This is interesting!:scratchch 

I love my CHI, but I still have some IC left.  IC was a bit heavy for my hair but I may do this just to get rid of it. It may balance out in the end.

Thanx!


----------



## Wildchild453 (Mar 12, 2007)

bumping for more responses


----------



## angellazette (Mar 12, 2007)

Didn't vote.  Used the Chi Silk Infusion and it's cool but don't know if it's the best for my hair.  I have a bottle of Biolage Smoothing Serum that I'm going to give a try.  






Product Description
Biolage Smoothing Serum provides allover weightless smoothing and glossy shine. So uniquely advanced, it leaves hair feeling light and clean with maximum frizz control, heat, and humidity protection.


----------



## Danene5 (May 8, 2007)

I voted other. I use Nexxus Heat Protexx


----------



## PinkSkates (May 8, 2007)

Aveda's Brillant Damage Control gets my vote.


----------



## mzhotniz86 (May 15, 2007)

for flat ironing i pick the Elasta qp curl wax. shine , not greasy and hair had body afterwards and straight like i got a fresh relaxer


----------



## SmilesNDimples (May 23, 2007)

I love the Chi Silk Infusion, but when I go to my stylisht she uses both the CHI and something by Nairobi...(off topic: by the way does anyone know where I can get Nairobi products?)


----------



## MariposaSexyGirl (Dec 1, 2007)

Chi Silk infusion!


----------



## Peaches75 (Dec 1, 2007)

I like Heat Protexx by Nexus.


----------



## clever (Dec 1, 2007)

jazzykate said:


> I like Heat Protexx by Nexus.


the best ever


----------



## The Girl (Dec 1, 2007)

Chi all day!


----------



## star (Dec 1, 2007)

I love Biosilk and olive oil while hair is wet.


----------



## sassygirl2 (Dec 2, 2007)

Fantasia ic hands down


----------



## ChocalateDiva (Dec 2, 2007)

Keracare Silken Seal


----------



## aloof one (Dec 2, 2007)

CHI SILK INFUSION IS THE BOMB!
ITS LIQUID GOLD!

Lol...

Im in love...


----------



## vevster (Dec 2, 2007)

Pokahontas said:


> I picked Beyond the Zone but I also use Fantasia IC and Tresseme.

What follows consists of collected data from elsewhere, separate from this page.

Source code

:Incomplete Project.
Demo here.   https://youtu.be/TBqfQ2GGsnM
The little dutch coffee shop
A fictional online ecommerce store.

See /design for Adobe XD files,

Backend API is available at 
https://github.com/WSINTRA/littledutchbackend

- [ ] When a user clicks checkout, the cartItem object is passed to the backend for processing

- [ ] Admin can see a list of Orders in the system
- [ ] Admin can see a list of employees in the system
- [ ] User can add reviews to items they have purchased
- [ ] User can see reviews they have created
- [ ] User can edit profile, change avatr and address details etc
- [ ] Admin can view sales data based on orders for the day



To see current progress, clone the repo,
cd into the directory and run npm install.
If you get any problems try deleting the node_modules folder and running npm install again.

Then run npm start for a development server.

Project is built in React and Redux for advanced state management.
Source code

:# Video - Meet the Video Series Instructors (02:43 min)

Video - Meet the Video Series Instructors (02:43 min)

Finally, I see someone recommends the Tresemme!

My stylist recced that to me last week.


----------



## Aggie (Feb 18, 2008)

Chi Silk Infusion because it's alcohol free, gives me amazing shine and smoothness and it smells really great.


----------



## ChoxlatChix (Feb 19, 2008)

I started out with the Fantasia IC serum in the pink bottle.  It was good as heat protectants go.  I switched, however, to the V05 Miracle Mist and am in love with it.  The smell is so good like candy and it makes my hair silky and light.


----------



## foxieroxienyc (Feb 19, 2008)

CHI SILK INFUSION!!!!


----------



## Everything Zen (Apr 13, 2008)

I still have more than 1/3 of a bottle full of Silk Elements Heat Protectant Spray because I only use direct heat once in a blue moon. I like the fact that it's lightweight and the smell is nice and not overpowering. I'm going to have to wait to use it up before I try anything else in order not to encourage PJism


----------



## cupcakes (Apr 13, 2008)

i need to buy some fantaisia IC serum this week. thx for this thread!


----------



## GeorginaSparks (Apr 13, 2008)

This is what i use and i use the silk groom serum for shine. Oh ive tried ALL the ones listed in the poll with no positive results.




secretdiamond said:


> Has anyone ever tried Kiehl's Heat-Protective Silk-Straightening Cream? It looks really good.
> 
> 
> 
> ...


----------



## CHECKMATE! (Apr 13, 2008)

Nexxus Headdress


----------



## cieramichele (May 11, 2008)

Moisture block


----------



## Soliel185 (May 11, 2008)

I like the Herbal Essences Straightening Mousse on towel dried hair - then I add the Redken Heat Glide onto my dry hair concentrating on roots (reversion) and ends. I like the Chi also and I use Tresemme for mid-week touch-ups, like if I bump my hair or throw it in rollers real quick and pop under the dryer. 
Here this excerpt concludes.